Fried and Hansson made their ignorance of diversity best-practice and their disinterest in the views and feelings of their newly diverse team crystal clear a couple of days later in a follow-up blog post, this time from Hansson. In this piece Hansson responded to the criticism from staff and social media not by taking a moment to listen and reflect but rather by doubling down: “Yesterday, we offered everyone at Basecamp an option of a severance package worth up to six months salary for those who've been with the company over three years, and three months salary for those at the company less than that.” In the meantime it has been reported that over 20 of 57 employees have publicly announced their resignation or their intention to do so. Hansson and Fried had no idea this was coming. They had completely misread the room. And their actions prompted what can only be described as a revolution.

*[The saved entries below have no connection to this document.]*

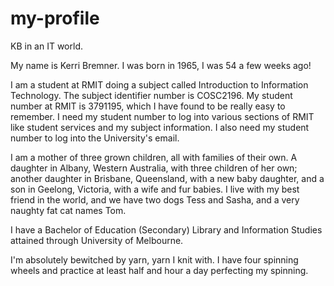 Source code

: # my-profile
KB in an IT world.


My name is Kerri Bremner. I was born in 1965, I was 54 a few weeks ago! 

I am a student at RMIT doing a subject called Introduction to Information Technology. The subject identifier number is COSC2196. My student number at RMIT is 3791195, which I have found to be really easy to remember. I need my student number to log into various sections of RMIT like student services and my subject information. I also need my student number to log into the University's email.

I am a mother of three grown children, all with families of their own. A daughter in Albany, Western Australia, with three children of her own; another daughter in Brisbane, Queensland, with a new baby daughter, and a son in Geelong, Victoria, with a wife and fur babies.
I live with my best friend in the world, and we have two dogs Tess and Sasha, and a very naughty fat cat names Tom.

I have a Bachelor of Education (Secondary) Library and Information Studies attained through University of Melbourne.

I'm absolutely bewitched by yarn, yarn I knit with. I have four spinning wheels and practice at least half and hour a day perfecting my spinning. 
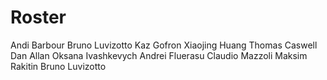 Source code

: # Roster
Andi Barbour
Bruno Luvizotto
Kaz Gofron
Xiaojing Huang
Thomas Caswell
Dan Allan
Oksana Ivashkevych
Andrei Fluerasu
Claudio Mazzoli
Maksim Rakitin
Bruno Luvizotto

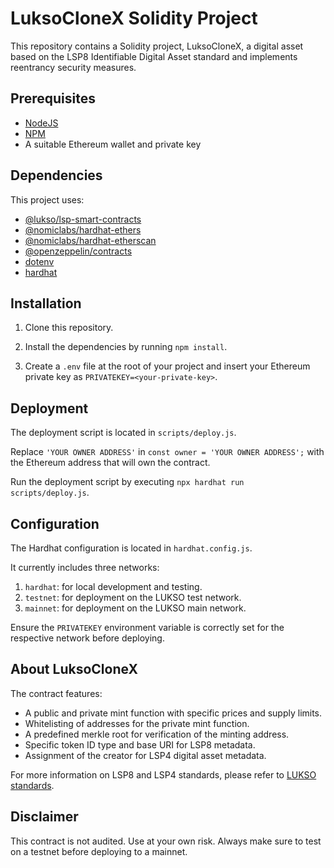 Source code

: # LuksoCloneX Solidity Project

This repository contains a Solidity project, LuksoCloneX, a digital asset based on the LSP8 Identifiable Digital Asset standard and implements reentrancy security measures.

## Prerequisites

- [NodeJS](https://nodejs.org/en/)
- [NPM](https://www.npmjs.com/get-npm)
- A suitable Ethereum wallet and private key

## Dependencies

This project uses:

- [@lukso/lsp-smart-contracts](https://www.npmjs.com/package/@lukso/lsp-smart-contracts)
- [@nomiclabs/hardhat-ethers](https://www.npmjs.com/package/@nomiclabs/hardhat-ethers)
- [@nomiclabs/hardhat-etherscan](https://www.npmjs.com/package/@nomiclabs/hardhat-etherscan)
- [@openzeppelin/contracts](https://www.npmjs.com/package/@openzeppelin/contracts)
- [dotenv](https://www.npmjs.com/package/dotenv)
- [hardhat](https://www.npmjs.com/package/hardhat)

## Installation

1. Clone this repository.

2. Install the dependencies by running `npm install`.

3. Create a `.env` file at the root of your project and insert your Ethereum private key as `PRIVATEKEY=<your-private-key>`.

## Deployment

The deployment script is located in `scripts/deploy.js`.

Replace `'YOUR OWNER ADDRESS'` in `const owner = 'YOUR OWNER ADDRESS';` with the Ethereum address that will own the contract.

Run the deployment script by executing `npx hardhat run scripts/deploy.js`.

## Configuration

The Hardhat configuration is located in `hardhat.config.js`.

It currently includes three networks:

1. `hardhat`: for local development and testing.
2. `testnet`: for deployment on the LUKSO test network.
3. `mainnet`: for deployment on the LUKSO main network.

Ensure the `PRIVATEKEY` environment variable is correctly set for the respective network before deploying.

## About LuksoCloneX

The contract features:

- A public and private mint function with specific prices and supply limits.
- Whitelisting of addresses for the private mint function.
- A predefined merkle root for verification of the minting address.
- Specific token ID type and base URI for LSP8 metadata.
- Assignment of the creator for LSP4 digital asset metadata.

For more information on LSP8 and LSP4 standards, please refer to [LUKSO standards](https://github.com/lukso-network/LIPs).

## Disclaimer

This contract is not audited. Use at your own risk. Always make sure to test on a testnet before deploying to a mainnet.
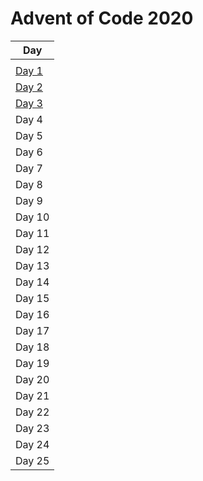 # Advent of Code 2020


| Day                        |
| -------------------------- |
|                            |
| [Day 1](./Day1/script.js)  |
| [Day 2](./Day2/script.js)  |
| [Day 3](./Day2/script.js)  |
| Day 4                      |
| Day 5                      |
| Day 6                      |
| Day 7                      |
| Day 8                      |
| Day 9                      |
| Day 10                     |
| Day 11                     |
| Day 12                     |
| Day 13                     |
| Day 14                     |
| Day 15                     |
| Day 16                     |
| Day 17                     |
| Day 18                     |
| Day 19                     |
| Day 20                     |
| Day 21                     |
| Day 22                     |
| Day 23                     |
| Day 24                     |
| Day 25                     |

Suddenly the scales fell from the employees’ eyes. It turns out that many of these progressive and hugely popular business books; much of this business wisdom about building employee-centric, sustainable companies, has been written with one group of people in mind: white cishetero males, and others who conform to their view of the world. So it all works out great, until you are not a team of all white cis males anymore. Companies like this only want diversity as long as it doesn’t actually change anything. As long as they can keep peddling their white, male agenda, which works for them, keeps them comfortable and above all keeps them profitable. Because that, we realize, was the real bottom line all along. They only really care about their employees as long as their employees’ wellbeing is in stark correlation with the company’s profitability and with their own values. As soon as there is a risk of divergence, the employee’s wellbeing is suddenly not so important anymore, it’s the company’s profitability and the founders’ (or in investor-funded companies, shareholders’) comfort and “beliefs” that win out. And this will always be the case as long as New Work, people centric management, and other progressive values and strategies are seen as a means to an end; as a means to profitability, and not as an end in themselves. If leaders only build diverse teams, recruit more women into leadership positions, promote BIPOC etc in order to make themselves more money or to make themselves feel better, and not because it is a moral and ethical imperative, then as soon as it doesn’t make them more money, or make them feel better, they drop the diversity and try to return to their old ways. Only now we know that the time has passed where employees will just take that kind of leadership failure lying down.
So, what have we learned (and let’s say it loud for the people at the back)? If diversity doesn’t also go hand in hand with belonging, that is to say a reconfiguring of existing power structures, then white, hetero, able-bodied people, and men in particular, will continue to make the rules. And sooner or later everybody else will, well, quit… or should I say, start a revolution.